Piotr Kurek can be reached via his website or through his Bandcamp.


What are some of your earliest and most lasting memories of music and of sound from when you were a kid?

This actually might be a song by Mireille Mathieu – I had to check it years later but it’s titled “Une Femme Amoureuse,” also known in the English version as “A Woman In Love.” Maybe not a common choice for a 3-year-old but my parents got a tape player when I was a kid and Mireille Mahtiue’s cassette came together with it. It still gets me back to my childhood instantly whenever I hear it.

How did you first become interested in playing music and writing your own songs?

I was attending music school playing piano but I actually got more interested in making my own music when I was a teenager – first as a drummer in an amateur garage rock band, then making gabber and hardcore techno on my PC while learning to play cornamuse (a Renaissance double-reed instrument) at the same time and listening to Pierre Vidal and Josquin des Prez. I could never really place myself in any particular genre or type of music so I was all over the place being a part of every subculture and music I was interested in or could get my hands on.

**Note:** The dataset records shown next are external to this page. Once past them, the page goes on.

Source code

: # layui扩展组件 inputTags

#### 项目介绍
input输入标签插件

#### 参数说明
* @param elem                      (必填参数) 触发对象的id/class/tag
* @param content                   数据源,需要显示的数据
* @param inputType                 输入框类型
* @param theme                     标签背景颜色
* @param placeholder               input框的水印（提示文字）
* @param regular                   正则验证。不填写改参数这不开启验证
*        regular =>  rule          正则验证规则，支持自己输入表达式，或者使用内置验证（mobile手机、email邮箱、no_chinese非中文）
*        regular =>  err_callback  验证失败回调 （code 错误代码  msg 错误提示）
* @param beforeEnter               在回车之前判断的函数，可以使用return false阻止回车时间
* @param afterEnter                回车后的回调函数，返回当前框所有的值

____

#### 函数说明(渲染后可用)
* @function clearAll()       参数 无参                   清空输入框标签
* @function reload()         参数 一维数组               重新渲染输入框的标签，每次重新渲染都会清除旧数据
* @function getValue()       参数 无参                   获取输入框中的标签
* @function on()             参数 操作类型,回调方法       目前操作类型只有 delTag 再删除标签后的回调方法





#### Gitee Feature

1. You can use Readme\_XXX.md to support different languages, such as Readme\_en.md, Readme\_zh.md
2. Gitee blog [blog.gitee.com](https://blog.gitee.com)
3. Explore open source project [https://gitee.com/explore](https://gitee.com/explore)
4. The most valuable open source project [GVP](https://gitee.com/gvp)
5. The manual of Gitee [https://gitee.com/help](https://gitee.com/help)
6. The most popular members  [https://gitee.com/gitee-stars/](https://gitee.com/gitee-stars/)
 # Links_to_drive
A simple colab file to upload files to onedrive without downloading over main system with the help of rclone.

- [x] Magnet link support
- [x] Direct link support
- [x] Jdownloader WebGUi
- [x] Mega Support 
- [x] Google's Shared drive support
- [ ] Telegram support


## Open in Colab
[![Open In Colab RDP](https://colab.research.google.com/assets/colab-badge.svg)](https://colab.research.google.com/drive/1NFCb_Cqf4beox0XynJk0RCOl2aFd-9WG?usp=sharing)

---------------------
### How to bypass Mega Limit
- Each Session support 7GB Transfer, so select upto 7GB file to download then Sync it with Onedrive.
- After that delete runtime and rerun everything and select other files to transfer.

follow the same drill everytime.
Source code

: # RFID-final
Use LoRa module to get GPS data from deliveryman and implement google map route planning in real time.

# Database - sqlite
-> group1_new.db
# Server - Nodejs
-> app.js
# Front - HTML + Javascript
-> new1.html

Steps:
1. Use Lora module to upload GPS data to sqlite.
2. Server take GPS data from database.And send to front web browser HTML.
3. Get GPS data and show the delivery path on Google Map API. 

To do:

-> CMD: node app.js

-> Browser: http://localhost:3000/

What are some of your favorite sounds in the world?

It actually took me a while to figure it out but for writing music, anything that I can use for constructing chords is my favorite. I have an electric Wurlitzer piano at home and I’m really happy just sitting and doodling on it while sipping hot Yogi tea. But if you ask about nature or everyday sounds I don’t really have anything I prefer– maybe a sound of a distant sea, wind or cracking snow – I have this strong fascination for extremely cold places and I love reading about XIX century North expeditions by John Franklin, Amundsen, and Vitus Bering. 

You’ve always had a unique approach to composition and sound. I have always thought there’s this wonderful, organic undercurrent to everything in the way you combine electronic instruments and acoustic instruments (or even thinking about using vocal samples/MIDI as with the new album, songs on EdenaPolygome, etc). What is it that draws you to these kinds of sonic combinations when you’re writing and playing music?

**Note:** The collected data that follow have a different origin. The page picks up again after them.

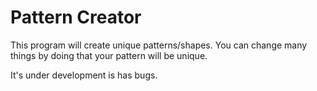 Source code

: # Pattern Creator 

This program will create unique patterns/shapes.
You can change many things by doing that your pattern will be unique.

It's under development is has bugs.
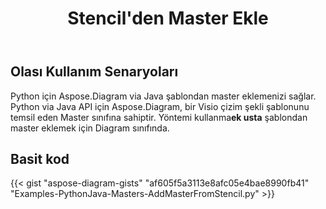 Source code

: ﻿---
title: Stencil'den Master Ekle
type: docs
weight: 30
url: /tr/python-java/add-master-from-stencil/
description: Bu bölüm şablondan nasıl master ekleneceğini açıklar
---
## **Olası Kullanım Senaryoları**

 Python için Aspose.Diagram via Java şablondan master eklemenizi sağlar.
Python via Java API için Aspose.Diagram, bir Visio çizim şekli şablonunu temsil eden Master sınıfına sahiptir.
Yöntemi kullanma**ek usta** şablondan master eklemek için Diagram sınıfında.

## **Basit kod**
{{< gist "aspose-diagram-gists" "af605f5a3113e8afc05e4bae8990fb41" "Examples-PythonJava-Masters-AddMasterFromStencil.py" >}}
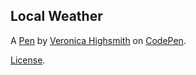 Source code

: Local Weather
-------------


A [Pen](http://codepen.io/123Fives/pen/ZWVKmo) by [Veronica Highsmith](http://codepen.io/123Fives) on [CodePen](http://codepen.io/).

[License](http://codepen.io/123Fives/pen/ZWVKmo/license). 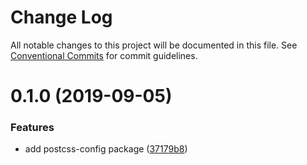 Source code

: # Change Log

All notable changes to this project will be documented in this file.
See [Conventional Commits](https://conventionalcommits.org) for commit guidelines.

# 0.1.0 (2019-09-05)


### Features

* add postcss-config package ([37179b8](https://github.com/1stG/configs/commit/37179b8))
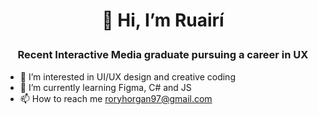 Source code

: # <p align = "center"> 👋 Hi, I’m Ruairí </p>
### <p align = "center"> Recent Interactive Media graduate pursuing a career in UX </p>
- 👀 I’m interested in UI/UX design and creative coding
- 🌱 I’m currently learning Figma, C# and JS
- 📫 How to reach me roryhorgan97@gmail.com

<!---
ruairi97/ruairi97 is a ✨ special ✨ repository because its `README.md` (this file) appears on your GitHub profile.
You can click the Preview link to take a look at your changes.
--->
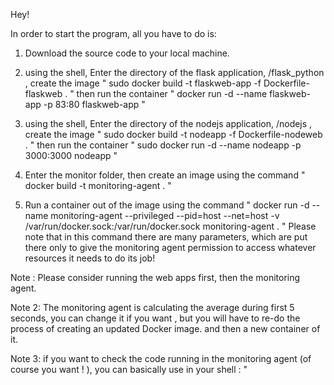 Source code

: Hey!
 
In order to start the program, all you have to do is:
 
1. Download the source code to your local machine.


2. using the shell, Enter the directory of the flask application, /flask_python , create the image " sudo docker build -t flaskweb-app -f Dockerfile-flaskweb . " then run the container " docker run -d --name flaskweb-app -p 83:80 flaskweb-app "
3. using the shell, Enter the directory of the nodejs application, /nodejs , create the image " sudo docker build -t nodeapp -f Dockerfile-nodeweb . " then run the container "    sudo docker run -d --name nodeapp -p 3000:3000 nodeapp  "

 
4. Enter the monitor folder, then create an image using the command " docker build -t monitoring-agent . " 
5. Run a container out of the image using the command " docker run -d --name monitoring-agent --privileged --pid=host --net=host -v /var/run/docker.sock:/var/run/docker.sock monitoring-agent . "
  Please note that in this command there are many parameters, which are put there only to give the monitoring agent permission to access whatever resources it needs to do its job!


Note : Please consider running the web apps first, then the monitoring agent.

Note 2: The monitoring agent is calculating the average during first 5 seconds, you can change it if you want , but you will have to re-do the process of creating an updated Docker image. and then a new container of it.

Note 3: if you want to check the code running in the monitoring agent (of course you want ! ), you can basically use in your shell : " 
 
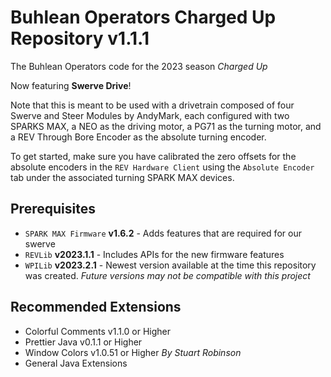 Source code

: # Buhlean Operators Charged Up Repository v1.1.1

The Buhlean Operators code for the 2023 season *Charged Up*

Now featuring **Swerve Drive**!

Note that this is meant to be used with a drivetrain composed of four Swerve and Steer Modules by AndyMark, each configured with two SPARKS MAX, a NEO as the driving motor, a PG71 as the turning motor, and a REV Through Bore Encoder as the absolute turning encoder.

To get started, make sure you have calibrated the zero offsets for the absolute encoders in the `REV Hardware Client` using the `Absolute Encoder` tab under the associated turning SPARK MAX devices.

## Prerequisites
* `SPARK MAX Firmware` **v1.6.2** - Adds features that are required for our swerve
* `REVLib` **v2023.1.1** - Includes APIs for the new firmware features
* `WPILib` **v2023.2.1** - Newest version available at the time this repository was created. *Future versions may not be compatible with this project*

## Recommended Extensions
* Colorful Comments v1.1.0 or Higher
* Prettier Java v0.1.1 or Higher
* Window Colors v1.0.51 or Higher *By Stuart Robinson*
* General Java Extensions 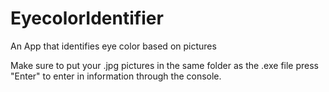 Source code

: # EyecolorIdentifier
An App that identifies eye color based on pictures

Make sure to put your .jpg pictures in the same folder as the .exe file
press "Enter" to enter in information through the console.
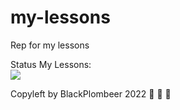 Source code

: # my-lessons
Rep for my lessons

Status My Lessons:<br>
<img src="https://github.com/vitalikniaz/my-lessons/workflows/CI/badge.svg?branch=main"><br>

Copyleft by BlackPlombeer 2022 :see_no_evil: :hear_no_evil: :speak_no_evil: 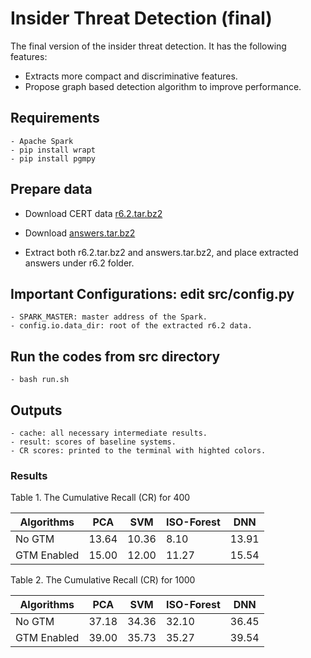 # Insider Threat Detection (final)

The final version of the insider threat detection. It has the following features:
  - Extracts more compact and discriminative features.
  - Propose graph based detection algorithm to improve performance.

## Requirements
    - Apache Spark
    - pip install wrapt
    - pip install pgmpy

## Prepare data

- Download CERT data [r6.2.tar.bz2](https://resources.sei.cmu.edu/library/asset-view.cfm?assetid=508099)

- Download [answers.tar.bz2](https://resources.sei.cmu.edu/library/asset-view.cfm?assetid=508099)

- Extract both r6.2.tar.bz2 and answers.tar.bz2, and place extracted answers under r6.2 folder.

## Important Configurations: edit src/config.py
    - SPARK_MASTER: master address of the Spark.
    - config.io.data_dir: root of the extracted r6.2 data.
## Run the codes from src directory
    - bash run.sh
## Outputs
    - cache: all necessary intermediate results.
    - result: scores of baseline systems.
    - CR scores: printed to the terminal with highted colors.
### Results

Table 1. The Cumulative Recall (CR) for 400

|         Algorithms         |   PCA            | SVM | ISO-Forest | DNN |
| --------------------- | ---------------- | ----- | ---------- | ---- |
| No GTM | 13.64 | 10.36  |     8.10     | 13.91   |
| GTM Enabled | 15.00 | 12.00  |     11.27      | 15.54   |

Table 2. The Cumulative Recall (CR) for 1000

|         Algorithms         |   PCA            | SVM | ISO-Forest | DNN |
| --------------------- | ---------------- | ----- | ---------- | ---- |
| No GTM | 37.18 | 34.36  |     32.10     | 36.45   |
| GTM Enabled | 39.00 | 35.73  |     35.27      | 39.54   |


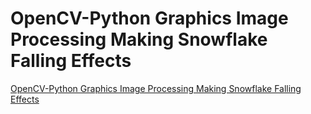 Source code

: # OpenCV-Python Graphics Image Processing Making Snowflake Falling Effects
[OpenCV-Python Graphics Image Processing Making Snowflake Falling Effects](https://aiwithcloud.com/2022/09/16/opencv_python_graphics_image_processing_making_snowflake_falling_effects/)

Really happy to hear that! I guess it’s just that I like writing music for various instruments that have their own distinct tone, musical range, and tension when set together. I usually think about those combinations before I start recording but then I just let it go – there is always one instrument that takes over the direction and character of a track. And this is the most ideal situation because then I know where it’s going and how to finish it. But definitely, I have to say I love albums with music for solo instruments – I just have never yet succeeded in recording one.

I’d like to dig a little deeper into your use of voices because I think it’s such a unique aspect of your work and that deeper focus on World Speaks is so fantastic. What is it about working with voices that you are drawn to? And what is your approach with this kind of thing – I assume it’s generally samples that you use through MIDI or synths – but do you get a sound or idea in your head and then work out how to make it happen from there?

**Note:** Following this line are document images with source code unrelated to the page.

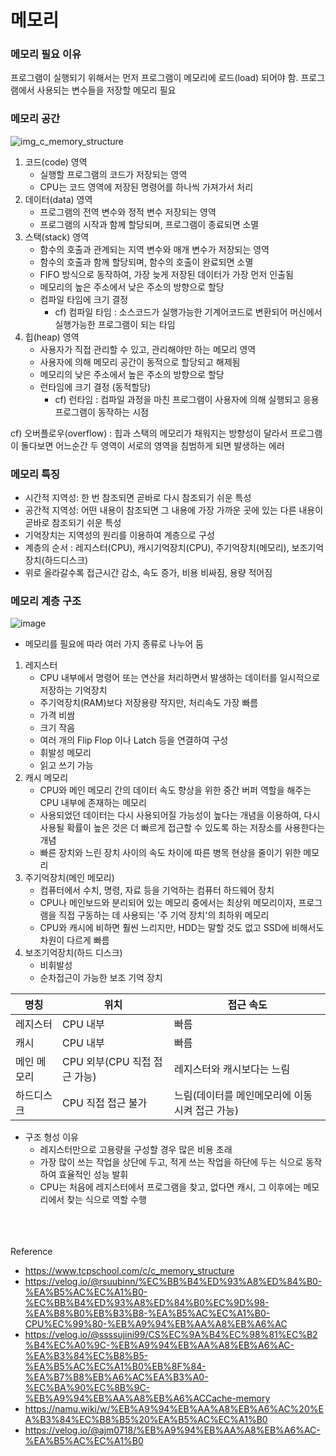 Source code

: # 메모리

### 메모리 필요 이유
프로그램이 실행되기 위해서는 먼저 프로그램이 메모리에 로드(load) 되어야 함.
프로그램에서 사용되는 변수들을 저장할 메모리 필요

### 메모리 공간
![img_c_memory_structure](https://github.com/yeslcape/j.cs/assets/45252618/ba90bafd-ab68-441a-ab59-f55e09e66b03)
1. 코드(code) 영역
   * 실행할 프로그램의 코드가 저장되는 영역
   * CPU는 코드 영역에 저장된 명령어를 하나씩 가져가서 처리
2. 데이터(data) 영역
   * 프로그램의 전역 변수와 정적 변수 저장되는 영역
   * 프로그램의 시작과 함께 할당되며, 프로그램이 종료되면 소멸
3. 스택(stack) 영역
   * 함수의 호출과 관계되는 지역 변수와 매개 변수가 저장되는 영역
   * 함수의 호출과 함께 할당되며, 함수의 호출이 완료되면 소멸
   * FIFO 방식으로 동작하여, 가장 늦게 저장된 데이터가 가장 먼저 인출됨
   * 메모리의 높은 주소에서 낮은 주소의 방향으로 할당
   * 컴파일 타임에 크기 결정
     * cf) 컴파일 타임 : 소스코드가 실행가능한 기계어코드로 변환되어 머신에서 실행가능한 프로그램이 되는 타임
4. 힙(heap) 영역
   * 사용자가 직접 관리할 수 있고, 관리해야만 하는 메모리 영역
   * 사용자에 의해 메모리 공간이 동적으로 할당되고 해제됨
   * 메모리의 낮은 주소에서 높은 주소의 방향으로 할당
   * 런타임에 크기 결정 (동적할당)
     * cf) 런타임 : 컴파일 과정을 마친 프로그램이 사용자에 의해 실행되고 응용프로그램이 동작하는 시점

cf) 오버플로우(overflow) : 힙과 스택의 메모리가 채워지는 방향성이 달라서 프로그램이 돌다보면 어느순간 두 영역이 서로의 영역을 침범하게 되면 발생하는 에러

### 메모리 특징
* 시간적 지역성: 한 번 참조되면 곧바로 다시 참조되기 쉬운 특성
* 공간적 지역성: 어떤 내용이 참조되면 그 내용에 가장 가까운 곳에 있는 다른 내용이 곧바로 참조되기 쉬운 특성
* 기억장치는 지역성의 원리를 이용하여 계층으로 구성
* 계층의 순서 : 레지스터(CPU), 캐시기억장치(CPU), 주기억장치(메모리), 보조기억장치(하드디스크) 
* 위로 올라갈수록 접근시간 감소, 속도 증가, 비용 비싸짐, 용량 적어짐

### 메모리 계층 구조
![image](https://github.com/yeslcape/schedule/assets/45252618/5a8cbc0c-80e9-4092-af5a-16f88f21d776) 
* 메모리를 필요에 따라 여러 가지 종류로 나누어 둠
1. 레지스터
   * CPU 내부에서 명령어 또는 연산을 처리하면서 발생하는 데이터를 일시적으로 저장하는 기억장치
   * 주기억장치(RAM)보다 저장용량 작지만, 처리속도 가장 빠름
   * 가격 비쌈
   * 크기 작음
   * 여러 개의 Flip Flop 이나 Latch 등을 연결하여 구성
   * 휘발성 메모리
   * 읽고 쓰기 가능
2. 캐시 메모리
   * CPU와 메인 메모리 간의 데이터 속도 향상을 위한 중간 버퍼 역할을 해주는 CPU 내부에 존재하는 메모리
   * 사용되었던 데이터는 다시 사용되어질 가능성이 높다는 개념을 이용하여, 다시 사용될 확률이 높은 것은 더 빠르게 접근할 수 있도록 하는 저장소를 사용한다는 개념
   * 빠른 장치와 느린 장치 사이의 속도 차이에 따른 병목 현상을 줄이기 위한 메모리
3. 주기억장치(메인 메모리)
   * 컴퓨터에서 수치, 명령, 자료 등을 기억하는 컴퓨터 하드웨어 장치
   * CPU나 메인보드와 분리되어 있는 메모리 중에서는 최상위 메모리이자, 프로그램을 직접 구동하는 데 사용되는 '주 기억 장치'의 최하위 메모리
   * CPU와 캐시에 비하면 훨씬 느리지만, HDD는 말할 것도 없고 SSD에 비해서도 차원이 다르게 빠름
4. 보조기억장치(하드 디스크)
   * 비휘발성
   * 순차접근이 가능한 보조 기억 장치

| 명칭  | 위치                   | 접근 속도                      |
|-----|----------------------|----------------------------|
| 레지스터| CPU 내부               | 빠름                         |
| 캐시  | CPU 내부               | 빠름                         |
| 메인 메모리| CPU 외부(CPU 직접 접근 가능) | 레지스터와 캐시보다는 느림             |
| 하드디스크| CPU 직접 접근 불가 | 느림(데이터를 메인메모리에 이동시켜 접근 가능) |

* 구조 형성 이유
  * 레지스터만으로 고용량을 구성할 경우 많은 비용 초래
  * 가장 많이 쓰는 작업을 상단에 두고, 적게 쓰는 작업을 하단에 두는 식으로 동작하여 효율적인 성능 발휘
  * CPU는 처음에 레지스터에서 프로그램을 찾고, 없다면 캐시, 그 이후에는 메모리에서 찾는 식으로 역할 수행

<br><br><br>
Reference
- https://www.tcpschool.com/c/c_memory_structure
- https://velog.io/@rsuubinn/%EC%BB%B4%ED%93%A8%ED%84%B0-%EA%B5%AC%EC%A1%B0-%EC%BB%B4%ED%93%A8%ED%84%B0%EC%9D%98-%EA%B8%B0%EB%B3%B8-%EA%B5%AC%EC%A1%B0-CPU%EC%99%80-%EB%A9%94%EB%AA%A8%EB%A6%AC
- https://velog.io/@ssssujini99/CS%EC%9A%B4%EC%98%81%EC%B2%B4%EC%A0%9C-%EB%A9%94%EB%AA%A8%EB%A6%AC-%EA%B3%84%EC%B8%B5-%EA%B5%AC%EC%A1%B0%EB%8F%84-%EA%B7%B8%EB%A6%AC%EA%B3%A0-%EC%BA%90%EC%8B%9C-%EB%A9%94%EB%AA%A8%EB%A6%ACCache-memory
- https://namu.wiki/w/%EB%A9%94%EB%AA%A8%EB%A6%AC%20%EA%B3%84%EC%B8%B5%20%EA%B5%AC%EC%A1%B0
- https://velog.io/@ajm0718/%EB%A9%94%EB%AA%A8%EB%A6%AC-%EA%B5%AC%EC%A1%B0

Oh, but I’m keen to talk about it! Lately, I have been mainly working with actors during theatre rehearsals, but in the past, I’ve also worked with classically trained vocalists and improvisers. Sometimes I record voice and, as you say, replay it on a MIDI keyboard or use vocoder or some sort of DSP, at other times I don’t change a thing… it all depends on the context but what’s most fascinating for me about working with voice is that we know it so well that even the slightest change is recognizable and usually a bit confusing. Although I don’t really do it for the sake of experiment – I don’t even like this word in a musical context – it’s just that sometimes I try different approaches of working with sound to make it fit to some sort of general idea I’m heading towards. 

I’ll stop asking about vocal stuff, I promise, but I was blown away by A Sacrifice Shall Be Made when it came out. It felt like this really singular, beautiful new realization of a lot of things you’d been working with up to this point. How did the collaboration with Tian Gebing and Grzegorz Jarzyna come about and what are some of the things that stuck with you the most from this project?

Really glad you like it, as this is also a very special release for me. That album combines music from different theatre performances made in China or featuring Chinese actors and performers. I was working with TR Warszawa theatre and some of the artists recommended my work to Tian Gebing, a director from Beijing when he was staging a new performance in Poland’s Old Theatre in Kraków. We got along well and since then worked together on a few performances – most recently in Münchner Kammerspiele on a piece titled Heart Chamber Fragments which premiered in October 2021. Also, with Grzegorz Jarzyna who is one of the most established theatre directors in Poland I’ve been lucky to work in Poland and abroad. From all those projects I think what is most amazing for me is simply meeting people and working together in a group – a nice change from my usual solitary way of making music. But I have to say working with theatre also changed my way of thinking about my music performances which have always been shy and minimal.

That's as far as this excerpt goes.